We exist not for ourselves, or to satisfy our own desire to learn by sitting in kollel and learning without offering any tangible contribution to our communities and the larger world around us. We exist to be mekadesh shem shamayim, to demonstrate through our adherence to Torah law in every aspect of our multifaceted lives that mankind can and should strive for perfection in every area of human endeavor guided by God’s law. God has given each of us a unique abilioty and disposition so that we may fulfill this task within our own small sphere – whether in the law office, medical practice, college classroom, accounting firm, trading floor, or rav’s office.

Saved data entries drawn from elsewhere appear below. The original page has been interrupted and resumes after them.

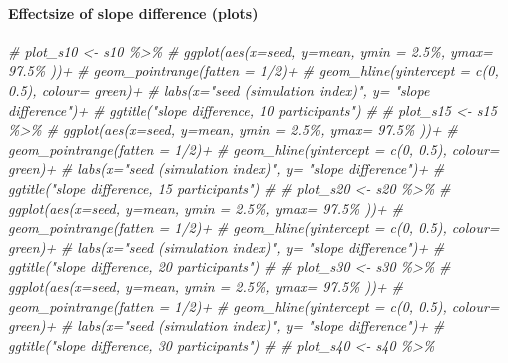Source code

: \documentclass[
]{article}
\newenvironment{Shaded}{\begin{snugshade}}{\end{snugshade}}
\newcommand{\CommentTok}[1]{\textcolor[rgb]{0.56,0.35,0.01}{\textit{#1}}}
\begin{document}
\hypertarget{effectsize-of-slope-difference-plots}{%
\paragraph{Effectsize of slope difference
(plots)}\label{effectsize-of-slope-difference-plots}}

\begin{Shaded}
\begin{Highlighting}[]
\CommentTok{\# plot\_s10 \textless{}{-} s10 \%\textgreater{}\% }
\CommentTok{\#   ggplot(aes(x=seed, y=mean, ymin = \textasciigrave{}2.5\%\textasciigrave{}, ymax= \textasciigrave{}97.5\%\textasciigrave{} ))+}
\CommentTok{\#   geom\_pointrange(fatten = 1/2)+}
\CommentTok{\#   geom\_hline(yintercept = c(0, 0.5), colour= \textquotesingle{}green\textquotesingle{})+}
\CommentTok{\#   labs(x="seed (simulation index)", y= "slope difference")+}
\CommentTok{\#   ggtitle("slope difference, 10 participants")}
\CommentTok{\# }
\CommentTok{\# plot\_s15 \textless{}{-} s15 \%\textgreater{}\% }
\CommentTok{\#   ggplot(aes(x=seed, y=mean, ymin = \textasciigrave{}2.5\%\textasciigrave{}, ymax= \textasciigrave{}97.5\%\textasciigrave{} ))+}
\CommentTok{\#   geom\_pointrange(fatten = 1/2)+}
\CommentTok{\#   geom\_hline(yintercept = c(0, 0.5), colour= \textquotesingle{}green\textquotesingle{})+}
\CommentTok{\#   labs(x="seed (simulation index)", y= "slope difference")+}
\CommentTok{\#   ggtitle("slope difference, 15 participants")}
\CommentTok{\# }
\CommentTok{\# plot\_s20 \textless{}{-} s20 \%\textgreater{}\% }
\CommentTok{\#   ggplot(aes(x=seed, y=mean, ymin = \textasciigrave{}2.5\%\textasciigrave{}, ymax= \textasciigrave{}97.5\%\textasciigrave{} ))+}
\CommentTok{\#   geom\_pointrange(fatten = 1/2)+}
\CommentTok{\#   geom\_hline(yintercept = c(0, 0.5), colour= \textquotesingle{}green\textquotesingle{})+}
\CommentTok{\#   labs(x="seed (simulation index)", y= "slope difference")+}
\CommentTok{\#   ggtitle("slope difference, 20 participants")}
\CommentTok{\# }
\CommentTok{\# plot\_s30 \textless{}{-} s30 \%\textgreater{}\% }
\CommentTok{\#   ggplot(aes(x=seed, y=mean, ymin = \textasciigrave{}2.5\%\textasciigrave{}, ymax= \textasciigrave{}97.5\%\textasciigrave{} ))+}
\CommentTok{\#   geom\_pointrange(fatten = 1/2)+}
\CommentTok{\#   geom\_hline(yintercept = c(0, 0.5), colour= \textquotesingle{}green\textquotesingle{})+}
\CommentTok{\#   labs(x="seed (simulation index)", y= "slope difference")+}
\CommentTok{\#   ggtitle("slope difference, 30 participants")}
\CommentTok{\# }
\CommentTok{\# plot\_s40 \textless{}{-} s40 \%\textgreater{}\% }

\end{Highlighting}
\end{Shaded}
\end{document}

We would all do well to perform an honest cheshbon hanefesh, by evaluating our personal abilities, inclinations and character. We would do well to strive to fulfill the particular task that it seems God outfitted us for. How haughty and self-absorbed would we be to discount the way God made us and try to become something we are not, cannot, and should not be. The simple truth is, we are not all suited to be rabbonim, poskim, dayanim, and teachers of Torah. Some are suited to such positions, but most are not. While we must all learn in order to live our lives as God would have us do (lilmod as minas laasos), 90% of us are likely erring dreadfully to believe we must not live our lives in order that we may learn.

I don’t suppose we will ever agree on this. For you, the act of learning Torah is the best thing one can ever do, and it takes precedence over all other obligations. For me, learning is a never-ending journey to discover how God wants us to conduct our earthly lives; we cannot live properly if we do not learn how to do so, but we can also not live properly if all we do is learn how to do so.